Two-photon photodynamic therapy

We demonstrate the use of infrared excitation in conjunction with an efficient two-photon absorbing dye and a photosensitizer in photodynamic therapy. An efficient two-photon absorbing dye is excited by short infrared (800 nm) laser pulses, which transfer its energy to the photosensitizer and the photosensitizer, in turn, generates the singlet oxygen. A new approach to photodynamic cancer therapy based on the strong two-photon absorption of certain newly developed organic molecules. Near infrared pulsed laser light efficiently excites these molecules which, in turn, transfer the energy to the photosensitizer used in photodynamic therapy.
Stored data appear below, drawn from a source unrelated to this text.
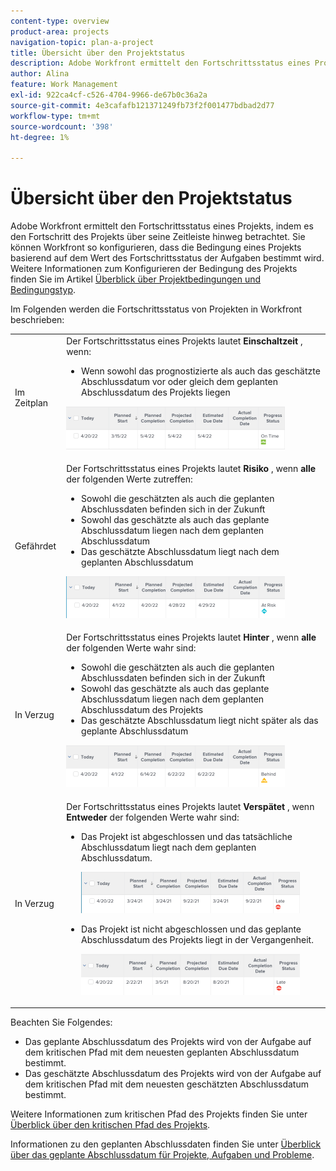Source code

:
 ```yaml
---
content-type: overview
product-area: projects
navigation-topic: plan-a-project
title: Übersicht über den Projektstatus
description: Adobe Workfront ermittelt den Fortschrittsstatus eines Projekts, indem es den Fortschritt des Projekts über seine Zeitleiste hinweg betrachtet. Sie können Workfront so konfigurieren, dass die Bedingung eines Projekts basierend auf dem Wert des Fortschrittsstatus der Aufgaben bestimmt wird. Weitere Informationen zum Projektfortschrittsstatus finden Sie in diesem Artikel .
author: Alina
feature: Work Management
exl-id: 922ca4cf-c526-4704-9966-de67b0c36a2a
source-git-commit: 4e3cafafb121371249fb73f2f001477bdbad2d77
workflow-type: tm+mt
source-wordcount: '398'
ht-degree: 1%

---
```


# Übersicht über den Projektstatus

<!--Audited: 12/2023-->

Adobe Workfront ermittelt den Fortschrittsstatus eines Projekts, indem es den Fortschritt des Projekts über seine Zeitleiste hinweg betrachtet. Sie können Workfront so konfigurieren, dass die Bedingung eines Projekts basierend auf dem Wert des Fortschrittsstatus der Aufgaben bestimmt wird. Weitere Informationen zum Konfigurieren der Bedingung des Projekts finden Sie im Artikel [Überblick über Projektbedingungen und Bedingungstyp](../../../manage-work/projects/manage-projects/project-condition-and-condition-type.md).

Im Folgenden werden die Fortschrittsstatus von Projekten in Workfront beschrieben:

<table style="table-layout:auto"> 
 <col> 
 <col> 
 <tbody> 
  <tr> 
   <td>Im Zeitplan</td> 
   <td> Der Fortschrittsstatus eines Projekts lautet <strong>Einschaltzeit</strong> , wenn:<ul><li>Wenn sowohl das prognostizierte als auch das geschätzte Abschlussdatum vor oder gleich dem geplanten Abschlussdatum des Projekts liegen</li></ul> <p> <img src="assets/project-on-time-progress-status-350x69.png" style="width: 350;height: 69;"> </p> </td> 
  </tr> 
  <tr> 
   <td>Gefährdet</td> 
   <td> Der Fortschrittsstatus eines Projekts lautet <strong>Risiko</strong> , wenn <strong>alle</strong> der folgenden Werte zutreffen:<ul><li>Sowohl die geschätzten als auch die geplanten Abschlussdaten befinden sich in der Zukunft</li><li> Sowohl das geschätzte als auch das geplante Abschlussdatum liegen nach dem geplanten Abschlussdatum</li><li> Das geschätzte Abschlussdatum liegt nach dem geplanten Abschlussdatum</li></ul><p> <img src="assets/project-at-risk-progress-status-350x67.png" style="width: 350;height: 67;"> </p> </td> 
  </tr> 
  <tr> 
   <td>In Verzug</td> 
   <td> Der Fortschrittsstatus eines Projekts lautet <strong>Hinter</strong> , wenn <strong>alle</strong> der folgenden Werte wahr sind:<ul><li>Sowohl die geschätzten als auch die geplanten Abschlussdaten befinden sich in der Zukunft</li><li> Sowohl das geschätzte als auch das geplante Abschlussdatum liegen nach dem geplanten Abschlussdatum des Projekts</li><li> Das geschätzte Abschlussdatum liegt nicht später als das geplante Abschlussdatum</li></ul> <p> <img src="assets/project-behind-progress-status-350x67.png" style="width: 350;height: 67;"> </p> </td> 
  </tr> 
  <tr> 
   <td>In Verzug</td> 
   <td> 
     Der Fortschrittsstatus eines Projekts lautet <strong>Verspätet</strong> , wenn <strong>Entweder</strong> der folgenden Werte wahr sind:<ul><li>Das Projekt ist abgeschlossen und das tatsächliche Abschlussdatum liegt nach dem geplanten Abschlussdatum. <p> <img src="assets/project-late-progress-status-350x66.png" style="width: 350;height: 66;"> </p> </li> 
     <li> <p>Das Projekt ist nicht abgeschlossen und das geplante Abschlussdatum des Projekts liegt in der Vergangenheit. <p> <img src="assets/project-late-progress-status-incomplete-status-350x66.png" style="width: 350;height: 66;"> </p> </li> 
    </ul> </td> 
  </tr> 
 </tbody> 
</table>

Beachten Sie Folgendes:

* Das geplante Abschlussdatum des Projekts wird von der Aufgabe auf dem kritischen Pfad mit dem neuesten geplanten Abschlussdatum bestimmt.
* Das geschätzte Abschlussdatum des Projekts wird von der Aufgabe auf dem kritischen Pfad mit dem neuesten geschätzten Abschlussdatum bestimmt.

Weitere Informationen zum kritischen Pfad des Projekts finden Sie unter [Überblick über den kritischen Pfad des Projekts](../../../manage-work/tasks/manage-tasks/critical-path.md).

Informationen zu den geplanten Abschlussdaten finden Sie unter [Überblick über das geplante Abschlussdatum für Projekte, Aufgaben und Probleme](../../../manage-work/projects/planning-a-project/project-projected-completion-date.md).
A newly synthesized two-photon absorbing dye 4-[N-(2-hydroxyethyl)-N-(methyl) amino phenyl]-4′-(6-hydroxyhexyl sulfonyl)stilbene (APSS), which exhibits a strong two-photon absorption at 800 nm, and upconverted fluorescence at 520 nm, in solution in the presence of a photosensitizer was found to generate singlet oxygen under infrared excitation (800 nm). The generation of singlet oxygen in a reaction system containing two-photon absorbing dye and photosensitizer under infrared excitation has been chemically detected by using ADPA (9,10-anthracenedipropionic acid) as singlet oxygen detector. The efficient two-photon absorption of certain chromophores can be used to extend photodynamic therapy to the near infrared spectral region. Whereas the photosensitizer itself may not exhibit two-photon absorption, it could be used in conjunction with one of these new chromophores. The chromophores can act as `photon harvesters' whereby they absorb two photons of near infrared light and transfer the energy to the photosensitizer, which can generate singlet oxygen in the presence of atmospheric oxygen.